WHAT YOU SHOULD DO | When a line of the entries contains "apiKey", please list that line.

SUPPLIED INFORMATION |
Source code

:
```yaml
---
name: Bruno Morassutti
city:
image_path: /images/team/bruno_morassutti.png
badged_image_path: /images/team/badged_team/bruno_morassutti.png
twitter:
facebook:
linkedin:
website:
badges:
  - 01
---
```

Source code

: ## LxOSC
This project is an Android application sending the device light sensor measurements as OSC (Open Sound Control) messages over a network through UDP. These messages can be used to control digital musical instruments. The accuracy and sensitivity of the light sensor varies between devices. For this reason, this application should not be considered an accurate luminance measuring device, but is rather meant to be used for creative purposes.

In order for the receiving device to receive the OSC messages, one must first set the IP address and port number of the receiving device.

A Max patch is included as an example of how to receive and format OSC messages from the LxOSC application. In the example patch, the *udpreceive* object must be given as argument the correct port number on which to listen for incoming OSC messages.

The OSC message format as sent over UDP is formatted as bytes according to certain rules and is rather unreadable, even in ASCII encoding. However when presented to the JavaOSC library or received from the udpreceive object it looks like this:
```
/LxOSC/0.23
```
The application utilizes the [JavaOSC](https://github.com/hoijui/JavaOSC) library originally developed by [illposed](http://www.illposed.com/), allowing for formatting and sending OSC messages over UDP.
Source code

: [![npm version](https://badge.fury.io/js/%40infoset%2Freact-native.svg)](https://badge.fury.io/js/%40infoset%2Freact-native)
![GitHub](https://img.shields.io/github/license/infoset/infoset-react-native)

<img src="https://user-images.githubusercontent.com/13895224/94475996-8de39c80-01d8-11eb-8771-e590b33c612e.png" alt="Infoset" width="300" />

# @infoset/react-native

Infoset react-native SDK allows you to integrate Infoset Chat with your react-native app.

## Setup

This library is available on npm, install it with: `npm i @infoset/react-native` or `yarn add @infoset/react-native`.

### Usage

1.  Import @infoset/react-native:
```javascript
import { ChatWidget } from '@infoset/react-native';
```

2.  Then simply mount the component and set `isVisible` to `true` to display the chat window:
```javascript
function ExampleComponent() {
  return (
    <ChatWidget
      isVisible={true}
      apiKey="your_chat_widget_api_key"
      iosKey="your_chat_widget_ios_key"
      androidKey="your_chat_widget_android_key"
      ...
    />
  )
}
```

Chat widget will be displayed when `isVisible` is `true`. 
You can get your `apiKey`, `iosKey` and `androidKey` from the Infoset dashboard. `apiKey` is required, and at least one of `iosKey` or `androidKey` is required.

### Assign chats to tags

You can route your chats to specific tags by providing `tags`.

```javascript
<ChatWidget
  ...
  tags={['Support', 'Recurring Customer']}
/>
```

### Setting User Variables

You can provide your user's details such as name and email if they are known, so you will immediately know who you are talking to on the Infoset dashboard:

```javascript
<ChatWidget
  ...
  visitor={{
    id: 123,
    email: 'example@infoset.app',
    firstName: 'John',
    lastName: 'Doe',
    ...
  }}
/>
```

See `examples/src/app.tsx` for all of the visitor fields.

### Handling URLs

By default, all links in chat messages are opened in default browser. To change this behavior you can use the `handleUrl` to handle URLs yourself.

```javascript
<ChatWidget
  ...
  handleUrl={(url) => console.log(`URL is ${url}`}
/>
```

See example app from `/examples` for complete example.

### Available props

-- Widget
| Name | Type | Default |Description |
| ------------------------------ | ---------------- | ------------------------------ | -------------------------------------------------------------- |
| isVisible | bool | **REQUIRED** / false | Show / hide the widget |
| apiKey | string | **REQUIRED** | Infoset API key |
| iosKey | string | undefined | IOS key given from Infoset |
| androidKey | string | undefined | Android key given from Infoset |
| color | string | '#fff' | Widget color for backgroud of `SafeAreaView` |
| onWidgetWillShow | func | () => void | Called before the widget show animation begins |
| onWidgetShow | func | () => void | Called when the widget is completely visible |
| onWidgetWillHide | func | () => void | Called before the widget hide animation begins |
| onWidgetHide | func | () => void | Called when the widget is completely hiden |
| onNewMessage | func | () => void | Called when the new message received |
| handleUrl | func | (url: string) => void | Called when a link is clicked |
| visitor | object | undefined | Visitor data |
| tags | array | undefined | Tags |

TASK RESPONSE |
      apiKey="your_chat_widget_api_key"
You can get your `apiKey`, `iosKey` and `androidKey` from the Infoset dashboard. `apiKey` is required, and at least one of `iosKey` or `androidKey` is required.
| apiKey | string | **REQUIRED** | Infoset API key |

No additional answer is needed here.